I have come to realize that wrong ideas and images are responsible for much misery and disaster in our lives. And I think many of us have significantly distorted ideas about the purpose and meaning of the cross. When many people think of “sin” or the human condition before God, what comes to mind is perhaps something like the image of a child caught with his hands in the cookie jar. Such an image might well be understood as disobedience or maybe even naughtiness, but is it really that important? It is certainly not bad enough to justify extreme reactions. As a result of such a metaphor, our moral reflections on sin tend to foster incredulity or disgust. The response seems totally out of proportion to the offense.

But let us shift the metaphor. Supposing one day you go for a routine medical examination, and they discover you have a deadly virus. You did not do anything. You were not necessarily responsible, but you were exposed, and infected.
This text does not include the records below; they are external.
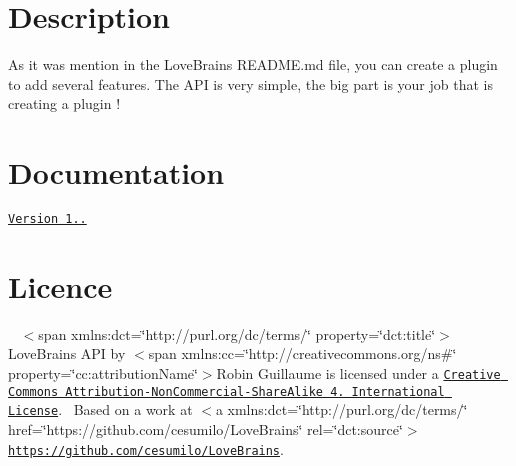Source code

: \section*{Description}

As it was mention in the Love\+Brains R\+E\+A\+D\+M\+E.\+md file, you can create a plugin to add several features. The A\+P\+I is very simple, the big part is your job that is creating a plugin !

\section*{Documentation}

\href{}{\tt Version 1..}

\section*{Licence}

\href{http://creativecommons.org/licenses/by-nc-sa/4.0/}{\tt }~\newline
$<$span xmlns\+:dct=\char`\"{}http\+://purl.\+org/dc/terms/\char`\"{} property=\char`\"{}dct\+:title\char`\"{}$>$Love\+Brains A\+P\+I by $<$span xmlns\+:cc=\char`\"{}http\+://creativecommons.\+org/ns\#\char`\"{} property=\char`\"{}cc\+:attribution\+Name\char`\"{}$>$Robin Guillaume is licensed under a \href{http://creativecommons.org/licenses/by-nc-sa/4.0/}{\tt Creative Commons Attribution-\/\+Non\+Commercial-\/\+Share\+Alike 4. International License}.~\newline
Based on a work at $<$a xmlns\+:dct=\char`\"{}http\+://purl.\+org/dc/terms/\char`\"{} href=\char`\"{}https\+://github.\+com/cesumilo/\+Love\+Brains\char`\"{} rel=\char`\"{}dct\+:source\char`\"{}$>$\href{https://github.com/cesumilo/LoveBrains}{\tt https\+://github.\+com/cesumilo/\+Love\+Brains}.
You feel the injustice of it all, you are afraid, you are angry, but most of all, you are seriously sick. You are dying and you need help.

Whatever the cross and the gospel are about, it is not a slap on the hands for kids refusing to heed the rules of the cookie jar. It is not mere advice to get you to clean up your life and morals. It is not mere ideas to inform you about what it takes to be nice. It is about treatment, a physician’s mediation; it is about providing a solution and discovering life.

The cross may seem an extreme and offensive measure to the problem of sin and death and sickness—but what if it is the very cure that is needed? McGrath describes our options at the cross of Christ. “Either God is not present at all in this situation, or else God is present in a remarkable and paradoxical way. To affirm that God is indeed present in this situation is to close the door to one way of thinking about God and to open the way to another—for the cross marks the end of a particular way of thinking about God.”(3) Shockingly, thoroughly, scandalously, the cross depicts a God who throws himself upon sin and sickness to bring the hope of rescue miraculously near.

Some find it shocking, some overwhelming, some almost too good to be true. It is, however, for all.

Stuart McAllister is vice president of training and special projects at Ravi Zacharias International Ministries in Atlanta, Georgia.

(1) Alister McGrath, The Mystery of the Cross, (Grand Rapids: Zondervan, 1988), 104.

(2) Philip Yancey, The Jesus I Never Knew, (Grand Rapids:  Zondervan, 1995), 196.

(3) Alister McGrath, The Mystery of the Cross, (Grand Rapids: Zondervan, 1988), 103.